┌─ Exercise materials

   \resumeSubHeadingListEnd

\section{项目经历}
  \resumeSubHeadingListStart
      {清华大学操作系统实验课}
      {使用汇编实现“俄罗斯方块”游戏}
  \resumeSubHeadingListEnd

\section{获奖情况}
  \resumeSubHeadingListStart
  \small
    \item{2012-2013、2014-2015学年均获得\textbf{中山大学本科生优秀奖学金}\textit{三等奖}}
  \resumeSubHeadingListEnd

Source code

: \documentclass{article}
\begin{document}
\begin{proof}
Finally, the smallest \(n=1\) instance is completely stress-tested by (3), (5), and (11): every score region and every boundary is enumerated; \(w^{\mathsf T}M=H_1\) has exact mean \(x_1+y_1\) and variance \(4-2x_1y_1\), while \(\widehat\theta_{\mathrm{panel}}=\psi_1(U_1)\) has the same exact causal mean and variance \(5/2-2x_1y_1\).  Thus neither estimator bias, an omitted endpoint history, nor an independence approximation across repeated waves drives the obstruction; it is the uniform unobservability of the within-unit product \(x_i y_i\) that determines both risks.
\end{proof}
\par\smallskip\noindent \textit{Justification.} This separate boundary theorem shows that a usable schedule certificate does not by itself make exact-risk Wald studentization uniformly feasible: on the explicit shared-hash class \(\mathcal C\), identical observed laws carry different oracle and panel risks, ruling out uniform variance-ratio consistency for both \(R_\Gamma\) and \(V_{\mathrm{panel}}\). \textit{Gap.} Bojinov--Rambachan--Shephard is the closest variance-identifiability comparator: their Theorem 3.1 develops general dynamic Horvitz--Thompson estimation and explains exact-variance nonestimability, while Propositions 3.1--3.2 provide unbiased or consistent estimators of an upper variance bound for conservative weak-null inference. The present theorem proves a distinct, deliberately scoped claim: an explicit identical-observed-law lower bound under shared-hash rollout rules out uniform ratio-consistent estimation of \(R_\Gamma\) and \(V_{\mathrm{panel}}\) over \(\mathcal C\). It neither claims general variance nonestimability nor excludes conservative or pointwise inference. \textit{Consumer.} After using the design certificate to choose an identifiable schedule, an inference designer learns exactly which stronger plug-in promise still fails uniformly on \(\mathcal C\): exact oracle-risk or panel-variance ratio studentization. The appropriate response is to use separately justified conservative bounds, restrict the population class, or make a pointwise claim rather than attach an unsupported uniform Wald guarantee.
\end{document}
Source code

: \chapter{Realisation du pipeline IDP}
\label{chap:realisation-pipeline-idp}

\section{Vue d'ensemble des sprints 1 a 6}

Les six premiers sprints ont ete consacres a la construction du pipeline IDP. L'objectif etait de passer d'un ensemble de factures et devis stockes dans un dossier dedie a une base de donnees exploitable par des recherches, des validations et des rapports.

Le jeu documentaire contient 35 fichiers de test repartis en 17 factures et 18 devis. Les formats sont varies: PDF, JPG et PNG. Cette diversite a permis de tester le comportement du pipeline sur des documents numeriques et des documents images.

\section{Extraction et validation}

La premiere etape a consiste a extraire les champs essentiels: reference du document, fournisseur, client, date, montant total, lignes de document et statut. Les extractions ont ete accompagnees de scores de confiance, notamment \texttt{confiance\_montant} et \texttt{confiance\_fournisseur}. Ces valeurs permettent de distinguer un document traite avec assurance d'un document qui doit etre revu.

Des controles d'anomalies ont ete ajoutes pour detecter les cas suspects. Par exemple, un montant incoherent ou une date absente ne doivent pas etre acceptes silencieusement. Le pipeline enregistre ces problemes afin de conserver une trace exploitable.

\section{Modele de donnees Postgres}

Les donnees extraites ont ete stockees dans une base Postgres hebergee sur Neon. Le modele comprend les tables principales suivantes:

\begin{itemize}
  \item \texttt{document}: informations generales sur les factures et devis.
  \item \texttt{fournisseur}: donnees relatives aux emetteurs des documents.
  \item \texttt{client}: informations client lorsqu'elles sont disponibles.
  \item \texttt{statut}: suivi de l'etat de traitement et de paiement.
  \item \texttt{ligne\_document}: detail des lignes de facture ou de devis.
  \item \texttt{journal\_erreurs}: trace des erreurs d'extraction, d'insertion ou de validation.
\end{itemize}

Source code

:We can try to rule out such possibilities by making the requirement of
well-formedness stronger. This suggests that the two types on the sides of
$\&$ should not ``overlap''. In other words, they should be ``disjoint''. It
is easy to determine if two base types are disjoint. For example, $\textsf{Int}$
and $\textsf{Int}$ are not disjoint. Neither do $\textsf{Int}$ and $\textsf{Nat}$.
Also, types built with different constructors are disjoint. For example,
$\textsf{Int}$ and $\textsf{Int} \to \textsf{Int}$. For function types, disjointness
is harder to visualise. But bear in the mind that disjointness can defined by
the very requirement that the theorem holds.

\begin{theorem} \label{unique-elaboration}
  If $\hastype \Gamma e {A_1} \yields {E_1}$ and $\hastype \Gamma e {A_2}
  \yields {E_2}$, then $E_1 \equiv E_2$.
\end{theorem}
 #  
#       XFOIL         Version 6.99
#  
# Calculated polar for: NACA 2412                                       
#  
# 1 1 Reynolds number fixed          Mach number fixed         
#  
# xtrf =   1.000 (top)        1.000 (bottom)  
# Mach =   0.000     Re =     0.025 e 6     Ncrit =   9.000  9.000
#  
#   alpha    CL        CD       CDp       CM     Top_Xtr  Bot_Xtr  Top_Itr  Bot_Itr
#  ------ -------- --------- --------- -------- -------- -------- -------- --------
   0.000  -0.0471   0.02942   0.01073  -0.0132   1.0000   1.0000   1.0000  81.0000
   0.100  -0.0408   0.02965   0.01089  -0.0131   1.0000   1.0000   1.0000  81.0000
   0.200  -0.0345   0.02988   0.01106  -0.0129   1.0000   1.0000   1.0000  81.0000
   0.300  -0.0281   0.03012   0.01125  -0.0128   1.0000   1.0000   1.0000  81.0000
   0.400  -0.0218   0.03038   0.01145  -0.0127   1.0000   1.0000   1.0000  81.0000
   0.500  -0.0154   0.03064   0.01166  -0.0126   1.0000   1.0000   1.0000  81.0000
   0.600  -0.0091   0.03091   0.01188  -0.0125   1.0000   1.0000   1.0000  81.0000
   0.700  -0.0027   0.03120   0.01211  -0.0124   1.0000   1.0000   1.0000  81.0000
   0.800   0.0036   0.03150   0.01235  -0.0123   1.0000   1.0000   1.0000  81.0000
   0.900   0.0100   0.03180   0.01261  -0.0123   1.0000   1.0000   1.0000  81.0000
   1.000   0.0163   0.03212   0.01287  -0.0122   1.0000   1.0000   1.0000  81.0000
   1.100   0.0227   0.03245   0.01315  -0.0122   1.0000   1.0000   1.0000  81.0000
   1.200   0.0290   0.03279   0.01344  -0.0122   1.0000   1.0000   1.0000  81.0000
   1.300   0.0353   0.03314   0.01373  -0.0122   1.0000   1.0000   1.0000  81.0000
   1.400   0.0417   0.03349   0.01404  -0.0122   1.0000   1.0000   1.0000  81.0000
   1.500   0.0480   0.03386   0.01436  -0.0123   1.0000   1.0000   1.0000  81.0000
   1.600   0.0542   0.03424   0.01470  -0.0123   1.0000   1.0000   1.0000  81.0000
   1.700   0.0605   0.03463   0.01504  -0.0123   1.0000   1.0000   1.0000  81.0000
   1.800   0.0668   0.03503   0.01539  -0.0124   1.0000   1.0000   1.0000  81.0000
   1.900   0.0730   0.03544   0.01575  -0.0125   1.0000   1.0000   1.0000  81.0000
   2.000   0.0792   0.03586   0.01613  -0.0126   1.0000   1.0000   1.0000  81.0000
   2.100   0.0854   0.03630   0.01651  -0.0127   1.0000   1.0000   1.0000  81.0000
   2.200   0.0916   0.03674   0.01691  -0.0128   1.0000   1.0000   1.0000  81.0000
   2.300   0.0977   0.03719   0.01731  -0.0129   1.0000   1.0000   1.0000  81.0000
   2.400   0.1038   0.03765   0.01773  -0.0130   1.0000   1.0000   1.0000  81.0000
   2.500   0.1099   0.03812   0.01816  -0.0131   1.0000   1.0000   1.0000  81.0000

└─

## Work order:
Reproduce word for word the material above, starting with the line that has "factures et devis." and stopping after the line that has "ou de devis.".

## Output for this task:
  \item \texttt{document}: informations generales sur les factures et devis.
  \item \texttt{fournisseur}: donnees relatives aux emetteurs des documents.
  \item \texttt{client}: informations client lorsqu'elles sont disponibles.
  \item \texttt{statut}: suivi de l'etat de traitement et de paiement.
  \item \texttt{ligne\_document}: detail des lignes de facture ou de devis.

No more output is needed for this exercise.